Unfortunately, Sleep apnea is a condition that has no known direct cure. Surgery to widen the throat pathway is not guaranteed to work, while breathing assisting equipment, such as CPAP machines, can be very intrusive and expensive. That being said, there are several things you can do, as well as specific lifestyle changes, that will help mitigate the effects of sleep apnea. It is a chronic condition, so this these suggestions will require long-term management.

Try to eliminate technology in bed

The blue light emitted from screens, like laptops, phones, and TVs, stops your brain from producing melatonin, which is the hormone that is released to help you regulate your sleep. Roughly 90% of young people aged 18-29 sleep with their cell phones next to them, so this is an issue that is alarmingly common.

Sing more

Give your vocal chords a workout!
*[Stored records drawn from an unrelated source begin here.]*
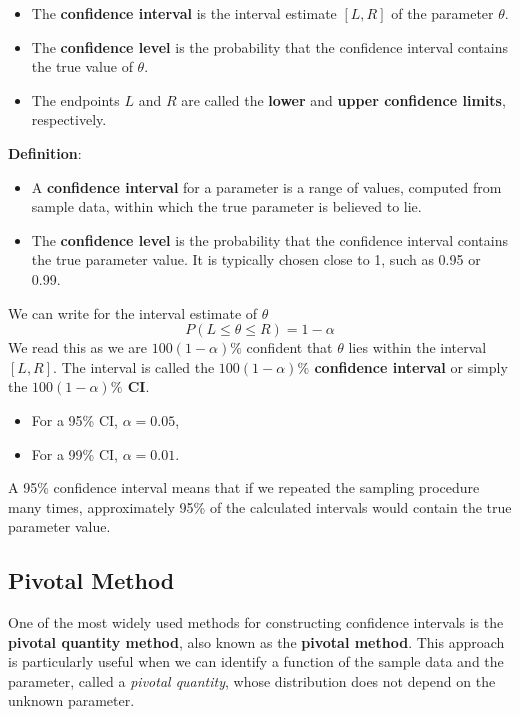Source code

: \documentclass[twoside]{book}
\begin{document}
\begin{itemize}
    \item The \textbf{confidence interval} is the interval estimate $[L, R]$ of the parameter $\theta$.
    \item The \textbf{confidence level} is the probability that the confidence interval contains the true value of $\theta$.
    \item The endpoints $L$ and $R$ are called the \textbf{lower} and \textbf{upper confidence limits}, respectively.
\end{itemize}

\begin{textbox}
\textbf{Definition}:
\begin{itemize}
    \item A \textbf{confidence interval} for a parameter is a range of values, computed from sample data, within which the true parameter is believed to lie.
    \item The \textbf{confidence level} is the probability that the confidence interval contains the true parameter value. It is typically chosen close to 1, such as 0.95 or 0.99.
\end{itemize}
\end{textbox}
\bigskip

We can write for the interval estimate of $\theta$
\[
P(L \leq \theta \leq R) = 1 - \alpha
\]
We read this as we are $100(1 - \alpha)\%$ confident that $\theta$ lies within the interval $[L, R]$. The interval is called the \textbf{$100(1 - \alpha)\%$ confidence interval} or simply the \textbf{$100(1 - \alpha)\%$ CI}.

\begin{itemize}
    \item For a 95\% CI, $\alpha = 0.05$,
    \item For a 99\% CI, $\alpha = 0.01$.
\end{itemize}

A 95\% confidence interval means that if we repeated the sampling procedure many times, approximately 95\% of the calculated intervals would contain the true parameter value.


\subsection{Pivotal Method}

One of the most widely used methods for constructing confidence intervals is the \textbf{pivotal quantity method}, also known as the \textbf{pivotal method}. This approach is particularly useful when we can identify a function of the sample data and the parameter, called a \emph{pivotal quantity}, whose distribution does not depend on the unknown parameter.
\end{document}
Singing has been proven to increase muscle control in the throat and soft palate. As a result, this will help to reduce snoring and sleep apnea that is often caused by lax muscles.

Avoid Alcohol and other sedative drugs

Try to eliminate drinking as much as possible, particularly at night, as they tend to relax the muscles in the throat and thus interfere with breathing. This goes for sleeping pills and sedatives as well.

Reduce smoking habits

Smoking is widely believed to further promote sleep apnea, since it is known to increase inflammation and fluid retention in your throat and upper airway.

The Tennis Ball trick

This can be handy for people who have trouble staying on their sides while they sleep, which worsens sleep apnea and snoring. Simply sew a tennis ball into a pocket on the back of your sleeping wear, or wedge a pillow stuffed with multiple tennis balls behind your back.

Give your mouth a workout

For example, try chewing gum or holding a pen or pencil between your teeth for roughly 10 minutes until your jaws start aching. This will help strengthen the muscles that keep your mouth closed.

Though sleep apnea only occurs while you are awake, symptoms do occur while you are awake that might indicate sleep apnea. This includes nauseous feeling or sore throat in the morning, urinating often during the night, and just generally having trouble sleeping. You can also ask your significant other to watch your sleeping habits as well. If you or someone notices any of these symptoms on an on-going basis, you should contact you doctor to set up a sleep study. From there, you will be able to better treat your symptoms and start living a healthier life in the long-term!